Makna Bamboo Dome, Tempat Makan Siang Kepala Negara G20
- Tim Media G20
VIVA Nasional – Indonesia menyiapkan lokasi makan siang bagi para pemimpin negara anggota G20, di bangunan Bamboo Dome di Apurva Kempinski, Nusa Dua, Bali.
Terletak di tepi pantai, Bamboo Dome dapat dilihat dari anjungan lobi hotel tempat yang sama berlangsungnya KTT G20.
Dalam ruang makan seluas sekitar 800 meter persegi tersebut, disediakan 43 kursi dengan tata letak satu meja besar melingkar sehingga para pemimpin dan delegasi dapat menikmati suguhan makanan khas Indonesia bersama-sama.
Momen makan siang merupakan salah satu pertemuan penting sehingga untuk memilih dan mewujudkan lokasi dilakukan hampir sepanjang tahun. Awalnya akan didirikan tenda-tenda di halaman belakang Apurva Kempinski.
“Waktu itu, permintaannya cukup sederhana, Presiden Joko Widodo ingin makan siang dengan pemandangan laut,” kata Visual Creative Consultant KTT G20, Elwin Mok, Selasa, 15 November 2022.
Ide untuk mendirikan tenda kemudian batal karena kekhawatiran kencangnya angin pantai yang berbatasan langsung dengan Samudera Hindia.
Tim kreatif kemudian berdiskusi intens dengan Koordinator Tim Asistensi dan Kemitraan G20, Wishnutama termasuk juga Sekretariat Negara. Ide berikutnya adalah mendirikan bangunan yang berbahan bata dan batu.
Tapi ide ini diurungkan dengan pertimbangan bahwa bangunan hanya bersifat sementara dan akan dibongkar seusai penyelenggaraan G20. “Kami harus mencari sesuatu yang unik yang hanya dikhususkan untuk G20,” kata Elwin.
Inspirasi bisa muncul dalam berbagai kesempatan. Saat dalam perjalanan singkat ke Pantai Melasti di selatan Bali, Elwin bersama timnya mendapat ide brilian.
Mereka melihat sejumlah pekerja konstruksi menggunakan bambu dalam sebuah proyek bangunan. Kemudian setelah diskusi, diputuskan bambu menjadi bahan utama untuk lokasi makan siang.
Bambu menyimpan filosofi yang sangat dalam, mudah untuk dibentuk melengkung karena sifatnya yang lentur, elastis, dan gampang beradaptasi. Selain itu, bangunan bambu juga terkenal paling kuat terhadap guncangan gempa.
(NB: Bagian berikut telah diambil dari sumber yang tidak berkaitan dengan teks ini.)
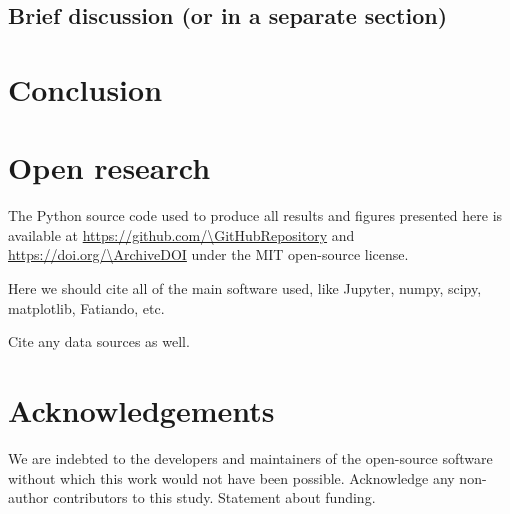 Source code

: \subsection{Brief discussion (or in a separate section)}



\section{Conclusion}

\lipsum[1]


\section{Open research}

The Python source code used to produce all results and figures presented here
is available at \url{https://github.com/\GitHubRepository} and
\url{https://doi.org/\ArchiveDOI} under the MIT open-source license.

Here we should cite all of the main software used, like Jupyter, numpy, scipy,
matplotlib, Fatiando, etc.

Cite any data sources as well.

\section{Acknowledgements}

We are indebted to the developers and maintainers of the open-source software
without which this work would not have been possible.
Acknowledge any non-author contributors to this study.
Statement about funding.

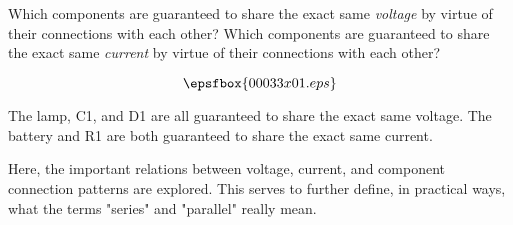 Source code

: 

Which components are guaranteed to share the exact same {\it voltage} by virtue of their connections with each other?  Which components are guaranteed to share the exact same {\it current} by virtue of their connections with each other?

$$\epsfbox{00033x01.eps}$$







The lamp, C1, and D1 are all guaranteed to share the exact same voltage.  The battery and R1 are both guaranteed to share the exact same current.







Here, the important relations between voltage, current, and component connection patterns are explored.  This serves to further define, in practical ways, what the terms "series" and "parallel" really mean.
Tim segera membuat desain disesuaikan dengan kehidupan masyarakat Bali.
"Sejak dari kecil sudah membuat mainan bambu," ujar Rubi Roesli, desainer Bamboo Dome.
Untuk mematangkan ide, Rubi dan Elwin kemudian menemui pengajar dan pakar perhitungan bambu Universitas Gajah Mada (UGM) Ashar Saputra.
Mereka berdiskusi hingga mendapatkan bentuk yang tepat yaitu kubah setengah lingkaran atau dome.
“Jadi sesuai dengan lambang G20 berupa gunungan, ditambah bambu ramah lingkungan. Sehingga setelah KTT G20 Bamboo Dome dibongkar bambunya masih bisa dipakai ulang untuk keperluan lain," ujarnya.
Bukan hanya dari sisi arsitektur, Bamboo Dome dapat sekaligus mempromosikan Indonesia ke dunia internasional akan kualitas budaya Indonesia.
"Kami ingin menunjukkan bahwa di tengah dunia yang sintetis, ada Indonesia yang masih otentik," ujar Elwin.